RECORDS SUPPLIED section start
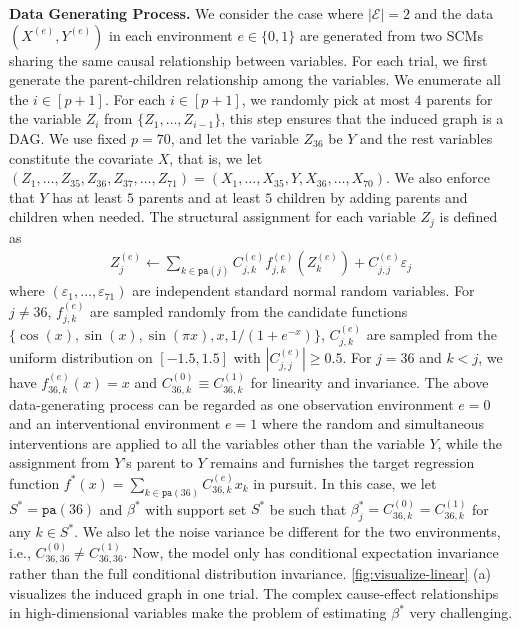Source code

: \documentclass[10pt]{article}
\numberwithin{equation}{section}
\begin{document}
\noindent \textbf{Data Generating Process.} We consider the case where $|\mathcal{E}|=2$ and the data $(X^{(e)}, Y^{(e)})$ in each environment $e\in \{0,1\}$ are generated from two SCMs sharing the same causal relationship between variables. For each trial, we first generate the parent-children relationship among the variables. We enumerate all the $i\in [p+1]$. For each $i\in [p+1]$, we randomly pick at most $4$ parents for the variable $Z_i$ from $\{Z_1,\ldots, Z_{i-1}\}$, this step ensures that the induced graph is a DAG. We use fixed $p=70$, and let the variable $Z_{36}$ be $Y$ and the rest variables constitute the covariate $X$, that is, we let $(Z_1,\ldots, Z_{35}, Z_{36}, Z_{37}, \ldots, Z_{71})=(X_1,\ldots, X_{35}, Y, X_{36}, \ldots, X_{70})$. We also enforce that $Y$ has at least $5$ parents and at least $5$ children by adding parents and children when needed.  The structural assignment for each variable $Z_j$ is defined as
\begin{align*}
    Z_j^{(e)} \gets \sum_{k\in \mathtt{pa}(j)} C_{j,k}^{(e)} f_{j,k}^{(e)}(Z_k^{(e)}) + C_{j, j}^{(e)} \varepsilon_j
\end{align*} where $(\varepsilon_1,\ldots, \varepsilon_{71})$ are independent standard normal random variables. For $j\neq 36$, $f_{j,k}^{(e)}$ are sampled randomly from the candidate functions $\{\cos(x), \sin(x), \sin(\pi x), x, 1/(1+e^{-x})\}$, $C_{j,k}^{(e)}$ are sampled from the uniform distribution on $[-1.5, 1.5]$ with $|C_{j,j}^{(e)}| \ge 0.5$. For $j=36$ and $k<j$, we have $f_{36,k}^{(e)}(x)=x$ and $C_{36,k}^{(0)}\equiv C_{36,k}^{(1)}$ for linearity and invariance. The above data-generating process can be regarded as one observation environment $e=0$ and an interventional environment $e=1$ where the random and simultaneous interventions are applied to all the variables other than the variable $Y$, while the assignment from $Y$'s parent to $Y$ remains and furnishes the target regression function $f^*(x) = \sum_{k\in \mathtt{pa}(36)} C_{36, k}^{(e)} x_k$ in pursuit. In this case, we let $S^* = \mathtt{pa}(36)$ and $\beta^*$ with support set $S^*$ be such that $\beta_j^*=C^{(0)}_{36, k}=C^{(1)}_{36, k}$ for any $k\in S^*$. We also let the noise variance be different for the two environments, i.e., $C_{36,36}^{(0)} \neq C_{36,36}^{(1)}$. Now, the model only has conditional expectation invariance rather than the full conditional distribution invariance. \cref{fig:visualize-linear} (a) visualizes the induced graph in one trial. The complex cause-effect relationships in high-dimensional variables make the problem of estimating $\beta^*$ very challenging.
\end{document}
RECORDS SUPPLIED section end
Scan the records above. Return every line with "mathtt" in it.

    Z_j^{(e)} \gets \sum_{k\in \mathtt{pa}(j)} C_{j,k}^{(e)} f_{j,k}^{(e)}(Z_k^{(e)}) + C_{j, j}^{(e)} \varepsilon_j
\end{align*} where $(\varepsilon_1,\ldots, \varepsilon_{71})$ are independent standard normal random variables. For $j\neq 36$, $f_{j,k}^{(e)}$ are sampled randomly from the candidate functions $\{\cos(x), \sin(x), \sin(\pi x), x, 1/(1+e^{-x})\}$, $C_{j,k}^{(e)}$ are sampled from the uniform distribution on $[-1.5, 1.5]$ with $|C_{j,j}^{(e)}| \ge 0.5$. For $j=36$ and $k<j$, we have $f_{36,k}^{(e)}(x)=x$ and $C_{36,k}^{(0)}\equiv C_{36,k}^{(1)}$ for linearity and invariance. The above data-generating process can be regarded as one observation environment $e=0$ and an interventional environment $e=1$ where the random and simultaneous interventions are applied to all the variables other than the variable $Y$, while the assignment from $Y$'s parent to $Y$ remains and furnishes the target regression function $f^*(x) = \sum_{k\in \mathtt{pa}(36)} C_{36, k}^{(e)} x_k$ in pursuit. In this case, we let $S^* = \mathtt{pa}(36)$ and $\beta^*$ with support set $S^*$ be such that $\beta_j^*=C^{(0)}_{36, k}=C^{(1)}_{36, k}$ for any $k\in S^*$. We also let the noise variance be different for the two environments, i.e., $C_{36,36}^{(0)} \neq C_{36,36}^{(1)}$. Now, the model only has conditional expectation invariance rather than the full conditional distribution invariance. \cref{fig:visualize-linear} (a) visualizes the induced graph in one trial. The complex cause-effect relationships in high-dimensional variables make the problem of estimating $\beta^*$ very challenging.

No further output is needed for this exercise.